┌─ Given data

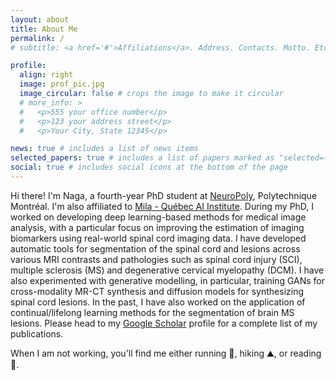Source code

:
 ```yaml
---
layout: about
title: About Me
permalink: /
# subtitle: <a href='#'>Affiliations</a>. Address. Contacts. Motto. Etc.

profile:
  align: right
  image: prof_pic.jpg
  image_circular: false # crops the image to make it circular
  # more_info: >
  #   <p>555 your office number</p>
  #   <p>123 your address street</p>
  #   <p>Your City, State 12345</p>

news: true # includes a list of news items
selected_papers: true # includes a list of papers marked as "selected={true}"
social: true # includes social icons at the bottom of the page
---
```


Hi there! I'm Naga, a fourth-year PhD student at [NeuroPoly](https://neuro.polymtl.ca), Polytechnique Montréal. I'm also affiliated to [Mila - Québec AI Institute](https://mila.quebec/en). During my PhD, I worked on developing deep learning-based methods for medical image analysis, with a particular focus on improving the estimation of imaging biomarkers using real-world spinal cord imaging data. I have developed automatic tools for segmentation of the spinal cord and lesions across various MRI contrasts and pathologies such as spinal cord injury (SCI), multiple sclerosis (MS) and degenerative cervical myelopathy (DCM). I have also experimented with generative modelling, in particular, training GANs for cross-modality MR-CT synthesis and diffusion models for synthesizing spinal cord lesions. In the past, I have also worked on the application of continual/lifelong learning methods for the segmentation of brain MS lesions. Please head to my [Google Scholar](https://scholar.google.com/citations?user=ZryIoMMAAAAJ&hl=en) profile for a complete list of my publications.

When I am not working, you'll find me either running :running:, hiking :mountain:, or reading :book:.

<!-- Put your address / P.O. box / other info right below your picture. You can also disable any of these elements by editing `profile` property of the YAML header of your `_pages/about.md`. Edit `_bibliography/papers.bib` and Jekyll will render your [publications page](/al-folio/publications/) automatically.

Link to your social media connections, too. This theme is set up to use [Font Awesome icons](https://fontawesome.com/) and [Academicons](https://jpswalsh.github.io/academicons/), like the ones below. Add your Facebook, Twitter, LinkedIn, Google Scholar, or just disable all of them. -->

└─

◆ **Exercise description**: From the data above, show each line that contains "includes".

◆ **Problem solution**:
news: true # includes a list of news items
selected_papers: true # includes a list of papers marked as "selected={true}"
social: true # includes social icons at the bottom of the page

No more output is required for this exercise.